Anche l’indimenticabile Achille Lauro rimase folgorato da Arnaldo, si ricorda un aneddoto in cui si racconta di un’offerta della Juve, duecentomilalire ed un ingaggio invidiabile, la proposta mise il tarlo in testa al ragazzo, sempre bisognoso di mantenere la famiglia in quel di Bonparto, e quindi sempre col pensiero ai soldi e al modo per non far soffrire i suoi familiari. La notte portò consiglio, così Sentimenti II disse al presidente “Rimango perché Napoli per me è come una seconda mamma”. Nella stessa settimana trovò in segreteria una busta con cinquemila lire e un aumento di stipendio. Tecnicamente godeva di ottimi fondamentali ed un senso di posizione quasi impeccabile, fattore che gli valse la nomea di “pararigori“, soprattutto nel campionato ’40-41, dove parò sei rigori di fila, vittime illustri furono Bernardini, Piola e Meazza, non certo gli ultimi arrivati, senonché il suo nome cominciò a spaventare chiunque volesse sfatare quel tabù. Incredibile fu però l’episodio che lo vide soccombere, un modo che ancora oggi si racconta con estremo stupore.
Al Vomero arrivò il Modena, in porta Lucidio Sentimenti, il quarto dei fratelli. Il Napoli passò in vantaggio, poi l’arbitro assegnò un rigore ai modenesi. Nessuno voleva batterlo temendo le “magie” di Sentimenti II. Davanti alla porta azzurra ebbe il coraggio di presentarsi il fratello Lucidio, portiere con un coraggio da bomber. “Cosa vorresti fare?” gli intima Arnaldo, la risposta, vero e proprio guanto di sfida fu “non provarci nemmeno a pararlo, sparo una cannonata che ti potrebbe spezzare le mani“. Conclusione, finta e bomba all’incrocio, gol. Nonostante la traiettoria intuita, la palla sfilò in rete, la rabbia di Arnaldo fu tanta che le cronache dell’epoca raccontano che rincorse il fratello Lucidio per il campo, minacciando il linciaggio. Il gol del 2-1 degli azzurri, sempre su rigore (nonostante il pubblico urlò a Arnaldo di tirarlo) non placarono l’ira di Sentimenti II, offeso nell’onore dal sangue del suo sangue.
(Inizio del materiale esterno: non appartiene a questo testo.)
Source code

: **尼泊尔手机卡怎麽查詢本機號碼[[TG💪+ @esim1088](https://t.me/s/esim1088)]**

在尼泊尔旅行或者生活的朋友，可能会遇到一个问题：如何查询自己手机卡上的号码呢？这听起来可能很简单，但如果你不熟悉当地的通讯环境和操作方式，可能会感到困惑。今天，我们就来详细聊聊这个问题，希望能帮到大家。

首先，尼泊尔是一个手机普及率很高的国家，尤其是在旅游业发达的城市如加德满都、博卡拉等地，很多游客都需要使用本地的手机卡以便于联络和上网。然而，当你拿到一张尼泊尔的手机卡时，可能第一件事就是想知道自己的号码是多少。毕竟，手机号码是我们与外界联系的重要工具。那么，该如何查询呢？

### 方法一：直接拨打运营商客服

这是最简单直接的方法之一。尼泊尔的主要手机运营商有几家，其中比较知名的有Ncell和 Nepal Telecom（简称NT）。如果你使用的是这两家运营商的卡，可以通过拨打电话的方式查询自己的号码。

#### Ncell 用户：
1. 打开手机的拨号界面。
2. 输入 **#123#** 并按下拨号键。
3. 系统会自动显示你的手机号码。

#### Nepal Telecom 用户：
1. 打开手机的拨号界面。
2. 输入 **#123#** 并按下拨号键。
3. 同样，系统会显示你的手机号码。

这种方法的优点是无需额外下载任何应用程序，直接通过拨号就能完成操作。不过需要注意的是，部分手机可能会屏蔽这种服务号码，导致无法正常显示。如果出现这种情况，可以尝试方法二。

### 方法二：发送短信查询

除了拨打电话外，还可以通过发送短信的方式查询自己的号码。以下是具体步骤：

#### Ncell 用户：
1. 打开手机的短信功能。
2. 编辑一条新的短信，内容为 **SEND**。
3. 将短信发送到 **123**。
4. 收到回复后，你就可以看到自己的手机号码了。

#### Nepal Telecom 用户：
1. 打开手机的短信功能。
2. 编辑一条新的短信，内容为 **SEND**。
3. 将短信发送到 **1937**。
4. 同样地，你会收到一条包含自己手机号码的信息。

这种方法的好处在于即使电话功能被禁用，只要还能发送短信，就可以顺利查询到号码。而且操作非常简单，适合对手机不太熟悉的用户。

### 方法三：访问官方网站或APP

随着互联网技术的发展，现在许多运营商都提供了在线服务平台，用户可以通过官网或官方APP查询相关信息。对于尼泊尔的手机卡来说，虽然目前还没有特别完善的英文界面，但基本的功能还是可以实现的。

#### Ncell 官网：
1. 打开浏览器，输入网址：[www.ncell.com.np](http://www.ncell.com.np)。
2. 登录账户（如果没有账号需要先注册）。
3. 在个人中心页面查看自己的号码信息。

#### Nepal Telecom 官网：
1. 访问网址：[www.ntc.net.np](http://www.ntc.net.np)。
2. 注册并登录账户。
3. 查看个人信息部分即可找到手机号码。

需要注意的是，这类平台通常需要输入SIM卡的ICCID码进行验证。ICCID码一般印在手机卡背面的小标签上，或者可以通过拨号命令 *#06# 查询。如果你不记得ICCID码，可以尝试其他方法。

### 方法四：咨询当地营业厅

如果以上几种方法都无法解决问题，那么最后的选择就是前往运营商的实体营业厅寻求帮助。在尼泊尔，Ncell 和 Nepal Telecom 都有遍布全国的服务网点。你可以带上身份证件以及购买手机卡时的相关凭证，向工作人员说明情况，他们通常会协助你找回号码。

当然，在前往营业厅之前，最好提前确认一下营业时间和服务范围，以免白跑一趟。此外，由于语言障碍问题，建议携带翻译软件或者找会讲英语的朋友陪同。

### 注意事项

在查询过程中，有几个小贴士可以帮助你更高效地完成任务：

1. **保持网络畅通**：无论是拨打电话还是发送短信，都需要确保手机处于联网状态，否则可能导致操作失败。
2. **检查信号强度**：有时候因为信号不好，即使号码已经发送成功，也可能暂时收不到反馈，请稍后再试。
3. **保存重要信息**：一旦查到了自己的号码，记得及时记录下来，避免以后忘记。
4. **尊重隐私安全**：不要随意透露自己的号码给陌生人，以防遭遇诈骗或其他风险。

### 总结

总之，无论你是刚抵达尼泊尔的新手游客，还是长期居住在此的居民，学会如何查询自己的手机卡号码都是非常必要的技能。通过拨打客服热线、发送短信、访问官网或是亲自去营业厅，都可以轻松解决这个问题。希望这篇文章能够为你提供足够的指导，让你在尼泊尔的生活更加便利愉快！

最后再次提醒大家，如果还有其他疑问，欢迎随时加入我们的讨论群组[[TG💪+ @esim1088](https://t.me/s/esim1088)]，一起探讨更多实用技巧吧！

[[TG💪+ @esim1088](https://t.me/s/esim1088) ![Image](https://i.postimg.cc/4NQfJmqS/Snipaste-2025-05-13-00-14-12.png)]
Il carattere spigoloso e attaccabrighe fu il limite del portiere azzurro, spesso espulso per motivi disciplinari, evento raro per un estremo difensore, ciononostante viene ricordato come uno dei migliori portieri che la storia possa ricordare. Era soprannominato “Cherì” per via di un motivetto che senti cantare ad una soubrette francese al Teatro Diana di Napoli, il quale divenne quasi il suo marchio di fabbrica. Fu anche allenatore partenopeo, subentrando nel finale di campionato a Vecchina, dopodiché si stabili sulla collina del Vomero dove mise su famiglia, sposando una moglie napoletana. 12 campionati, dal 1934 al 1948, 227 partite, un pezzo di storia azzurra che rimarrà sempre vivo nel cuore dei tifosi, anche per quelli che non hanno avuto il piacere di vederlo giocare.